SOCCER PERMISSION FORM

    FOR GRADES 3, 4 AND 5

    September 28th through March 18th 


     

    The Emerson Elementary School soccer program is being provided for 3rd, 4th and 5th grade students after school. Transportation from school will NOT be provided by the school. To participate, students must meet all behavioral expectations set by the school. Participation is a privilege. Please complete this form and return it to your student’s teacher. Students do not need to attend all sessions to participate. Students will need to be picked-up promptly at 4:30.

     

    The soccer program will meet on the following dates and times:

     


    TUESDAY and THURSDAY

    3:30 – 4:30 pm


     

    The soccer program will be held on the soccer field or in the gym depending on weather. All participants should have clothing appropriate for the weather and have a pair of tennis shoes for gym use. Soccer shoes are allowed outside, but not in the gym. Please direct further questions to Mr.
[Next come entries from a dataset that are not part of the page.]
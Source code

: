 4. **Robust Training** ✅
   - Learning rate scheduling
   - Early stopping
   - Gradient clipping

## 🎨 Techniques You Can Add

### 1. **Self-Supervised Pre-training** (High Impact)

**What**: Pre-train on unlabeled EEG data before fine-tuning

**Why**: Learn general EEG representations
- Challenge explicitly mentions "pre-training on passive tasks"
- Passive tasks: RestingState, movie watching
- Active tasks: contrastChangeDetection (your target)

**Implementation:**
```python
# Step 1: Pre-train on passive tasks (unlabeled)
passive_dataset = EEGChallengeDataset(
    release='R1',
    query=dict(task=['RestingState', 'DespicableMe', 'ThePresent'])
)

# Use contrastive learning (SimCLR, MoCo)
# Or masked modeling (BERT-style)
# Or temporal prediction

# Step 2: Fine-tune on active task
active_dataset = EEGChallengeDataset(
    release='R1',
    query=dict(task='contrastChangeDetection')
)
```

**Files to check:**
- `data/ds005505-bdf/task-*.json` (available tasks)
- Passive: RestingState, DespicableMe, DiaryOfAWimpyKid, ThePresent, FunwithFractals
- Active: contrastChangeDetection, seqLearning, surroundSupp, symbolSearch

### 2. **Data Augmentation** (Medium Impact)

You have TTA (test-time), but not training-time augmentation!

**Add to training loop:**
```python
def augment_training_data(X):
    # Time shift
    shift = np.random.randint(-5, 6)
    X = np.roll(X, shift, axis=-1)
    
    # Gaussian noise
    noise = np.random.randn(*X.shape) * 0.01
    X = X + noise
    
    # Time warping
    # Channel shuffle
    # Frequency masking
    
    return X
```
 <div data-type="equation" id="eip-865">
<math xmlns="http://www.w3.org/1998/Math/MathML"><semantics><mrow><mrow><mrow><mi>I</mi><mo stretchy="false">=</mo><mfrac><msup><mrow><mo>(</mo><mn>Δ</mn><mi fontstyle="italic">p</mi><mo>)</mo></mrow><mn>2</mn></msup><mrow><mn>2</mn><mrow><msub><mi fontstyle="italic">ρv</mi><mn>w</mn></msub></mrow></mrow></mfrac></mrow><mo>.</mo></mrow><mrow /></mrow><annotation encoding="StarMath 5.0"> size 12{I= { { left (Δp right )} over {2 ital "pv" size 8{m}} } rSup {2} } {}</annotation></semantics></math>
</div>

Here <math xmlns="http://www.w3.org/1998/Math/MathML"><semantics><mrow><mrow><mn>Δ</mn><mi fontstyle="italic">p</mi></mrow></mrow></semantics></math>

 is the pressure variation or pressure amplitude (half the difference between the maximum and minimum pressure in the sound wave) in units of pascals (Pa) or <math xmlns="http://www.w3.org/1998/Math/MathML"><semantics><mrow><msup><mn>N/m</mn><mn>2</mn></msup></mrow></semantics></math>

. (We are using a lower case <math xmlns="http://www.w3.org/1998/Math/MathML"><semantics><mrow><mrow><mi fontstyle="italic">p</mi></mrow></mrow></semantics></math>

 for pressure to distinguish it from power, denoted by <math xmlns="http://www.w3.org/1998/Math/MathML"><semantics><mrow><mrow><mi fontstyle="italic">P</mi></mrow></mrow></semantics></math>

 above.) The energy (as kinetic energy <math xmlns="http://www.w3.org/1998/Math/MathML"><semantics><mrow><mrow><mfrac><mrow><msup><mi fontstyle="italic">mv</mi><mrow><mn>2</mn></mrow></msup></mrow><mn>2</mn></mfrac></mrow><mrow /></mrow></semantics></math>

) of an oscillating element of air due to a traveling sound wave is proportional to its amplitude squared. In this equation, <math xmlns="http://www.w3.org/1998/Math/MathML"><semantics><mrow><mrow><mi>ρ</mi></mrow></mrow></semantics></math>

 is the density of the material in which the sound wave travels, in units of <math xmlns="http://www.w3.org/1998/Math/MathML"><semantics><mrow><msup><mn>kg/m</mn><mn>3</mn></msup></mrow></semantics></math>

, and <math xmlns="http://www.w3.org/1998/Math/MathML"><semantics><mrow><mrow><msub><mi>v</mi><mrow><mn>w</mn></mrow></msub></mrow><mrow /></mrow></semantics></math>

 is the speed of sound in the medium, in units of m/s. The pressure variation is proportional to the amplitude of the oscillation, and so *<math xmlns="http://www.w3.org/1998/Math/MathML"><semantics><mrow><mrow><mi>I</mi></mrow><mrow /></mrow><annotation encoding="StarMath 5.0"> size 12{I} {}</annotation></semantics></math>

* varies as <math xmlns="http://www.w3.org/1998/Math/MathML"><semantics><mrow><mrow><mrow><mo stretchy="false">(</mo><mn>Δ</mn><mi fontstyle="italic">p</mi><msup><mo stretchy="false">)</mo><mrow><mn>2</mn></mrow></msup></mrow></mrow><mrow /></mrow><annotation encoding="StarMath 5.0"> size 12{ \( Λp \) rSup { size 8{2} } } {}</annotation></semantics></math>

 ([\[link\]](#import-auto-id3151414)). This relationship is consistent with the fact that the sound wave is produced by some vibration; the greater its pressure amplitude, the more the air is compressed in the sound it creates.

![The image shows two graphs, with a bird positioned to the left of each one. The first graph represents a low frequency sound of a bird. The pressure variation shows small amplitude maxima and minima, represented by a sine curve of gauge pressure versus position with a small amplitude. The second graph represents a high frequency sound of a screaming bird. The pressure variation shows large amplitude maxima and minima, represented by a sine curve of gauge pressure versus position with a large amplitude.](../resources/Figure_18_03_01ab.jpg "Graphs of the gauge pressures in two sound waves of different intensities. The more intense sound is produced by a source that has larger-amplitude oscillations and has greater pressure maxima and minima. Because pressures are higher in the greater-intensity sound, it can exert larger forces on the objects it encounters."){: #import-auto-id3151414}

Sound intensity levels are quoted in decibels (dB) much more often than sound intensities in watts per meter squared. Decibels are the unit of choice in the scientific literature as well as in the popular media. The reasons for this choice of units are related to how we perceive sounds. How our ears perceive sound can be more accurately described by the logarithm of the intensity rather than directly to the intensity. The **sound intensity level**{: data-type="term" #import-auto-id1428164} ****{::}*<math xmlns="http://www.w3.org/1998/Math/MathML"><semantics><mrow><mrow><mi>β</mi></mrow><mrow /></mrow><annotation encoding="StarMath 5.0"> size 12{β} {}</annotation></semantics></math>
Malikowski at 425-385-6263.

     

    Student’s Name            Grade      Gender    

     

    My student will ____________ walk home ______________ be picked-up

     

    Parent/Guardian Name                    

     

    Parent/Guardian Phone Number        Home        Cell

     

    Emergency Contact Name                    

     

    Emergency Contact Phone Number__________________Home____________________Cell

     

    I authorize my child’s participation in soccer. I, the undersigned, acknowledge and understand that the program in which my child is enrolling will involve a certain degree of strenuous physical activity. I agree to assume all risks associated with the program and further agree to hold the Everett School District and advisors harmless from and against any liability, loss, claims, cost and expenses, for both personal injury and/or property damage which may arise as a result of my child’s participation in soccer. In case of emergency, if you are unable to contact me and you believe it is necessary to obtain the services of a doctor or hospital to render services and/or treatment to my child, I hereby authorize you to do so at my expense.

     

                       

    Signature of Parent/Guardian        Date

     

    Please turn all forms into Mr. Malikowski in the gym.